In the Gospel, Jesus employs the shepherd theme in two ways. He first contrasts the shepherd, who is allowed through the gate of the common sheepfold, with the thief, who is prevented from entering through the gate and must climb over the wall. Though several flocks were kept in the common sheepfold, the sheep recognize the voice of their own shepherd and follow that shepherd’s lead. They do not follow the voice of a stranger. Jesus is saying that when his disciples hear his voice, they will follow him.
The psalm verses, taken from one of the best known and most loved psalms, expands on this shepherd theme. With touching imagery it describes the gentle guidance, the fierce protection and the loving nurturing provided by the shepherd.

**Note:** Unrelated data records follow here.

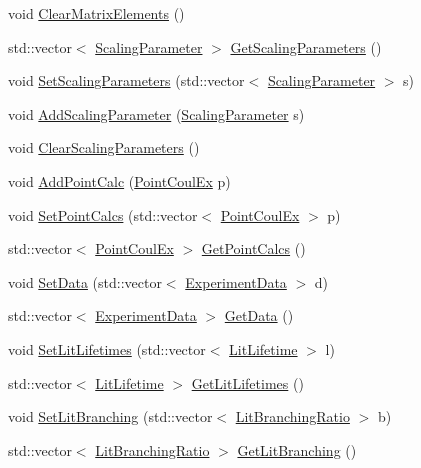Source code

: \begin{DoxyCompactItemize}
\item 
void \hyperlink{classCoulExFitter_a3e300781a246a5f162a8c12b1d1d5461}{Clear\-Matrix\-Elements} ()
\item 
std\-::vector$<$ \hyperlink{classScalingParameter}{Scaling\-Parameter} $>$ \hyperlink{classCoulExFitter_a1eeaeb97c9f1133f1d8140bee0deddad}{Get\-Scaling\-Parameters} ()
\item 
void \hyperlink{classCoulExFitter_a900b2c3070ea11e65c6ce6753d50f644}{Set\-Scaling\-Parameters} (std\-::vector$<$ \hyperlink{classScalingParameter}{Scaling\-Parameter} $>$ s)
\item 
void \hyperlink{classCoulExFitter_ab0bb6b9cb3f63281e4e310a359293e24}{Add\-Scaling\-Parameter} (\hyperlink{classScalingParameter}{Scaling\-Parameter} s)
\item 
void \hyperlink{classCoulExFitter_a379e336a5bf3534a68a2b30aae1b03d6}{Clear\-Scaling\-Parameters} ()
\item 
void \hyperlink{classCoulExFitter_aa61a8d54329e77a5a8ffc7d760a7acad}{Add\-Point\-Calc} (\hyperlink{classPointCoulEx}{Point\-Coul\-Ex} p)
\item 
void \hyperlink{classCoulExFitter_ad3dadcfe5be98bd37a9a0e10ba8866ef}{Set\-Point\-Calcs} (std\-::vector$<$ \hyperlink{classPointCoulEx}{Point\-Coul\-Ex} $>$ p)
\item 
std\-::vector$<$ \hyperlink{classPointCoulEx}{Point\-Coul\-Ex} $>$ \hyperlink{classCoulExFitter_af845588f78e360df8f1054b2b06b1320}{Get\-Point\-Calcs} ()
\item 
void \hyperlink{classCoulExFitter_a44ec14a6b681ac7feccdf2dc119a5450}{Set\-Data} (std\-::vector$<$ \hyperlink{classExperimentData}{Experiment\-Data} $>$ d)
\item 
std\-::vector$<$ \hyperlink{classExperimentData}{Experiment\-Data} $>$ \hyperlink{classCoulExFitter_a8bbef087dbeab8832c0cfb52b6b7f8de}{Get\-Data} ()
\item 
void \hyperlink{classCoulExFitter_a4404962fd56e3d1543061b5d141d655f}{Set\-Lit\-Lifetimes} (std\-::vector$<$ \hyperlink{classLitLifetime}{Lit\-Lifetime} $>$ l)
\item 
std\-::vector$<$ \hyperlink{classLitLifetime}{Lit\-Lifetime} $>$ \hyperlink{classCoulExFitter_a16cb5175295b5f14547db8dd63f95541}{Get\-Lit\-Lifetimes} ()
\item 
void \hyperlink{classCoulExFitter_a349703eec8df817afb031d536622af69}{Set\-Lit\-Branching} (std\-::vector$<$ \hyperlink{classLitBranchingRatio}{Lit\-Branching\-Ratio} $>$ b)
\item 
std\-::vector$<$ \hyperlink{classLitBranchingRatio}{Lit\-Branching\-Ratio} $>$ \hyperlink{classCoulExFitter_a74d75b806bee4687703d1611c7710ad8}{Get\-Lit\-Branching} ()

\end{DoxyCompactItemize}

This shepherd is not a hired hand. A bond of care and affection for the sheep is clearly illustrated.
In the second part of the Gospel there is a slight twist to the theme of shepherd. Earlier it is the shepherd and the thief who go in and out of the sheepfold. Here it is the sheep. Just as the gate is the only legitimate way in and out of the sheepfold, so there is only one legitimate gate, and that gate is Jesus. It is through him that we enter the safety of the sheepfold; it is through him that we go out confidently in search of nourishing pasture. He is our way to the peace portrayed in the psalm.
The second reading also assures us that we have been called to follow Christ. Here too the metaphors of sheep and shepherd describe the relationship we have with Christ. He is shepherd and guardian of our souls; we are sheep who previously went astray, but have now returned. Following our shepherd may require us to follow him along the path of suffering. It was for our sake that he faced the dangers of a life of integrity. “He himself bore our sins in his body upon the cross.” He is our model as we too face the dangers of a life of integrity. But follow him we must, for that is the only path to righteousness. It is up to us to decide whether or not we will heed his voice.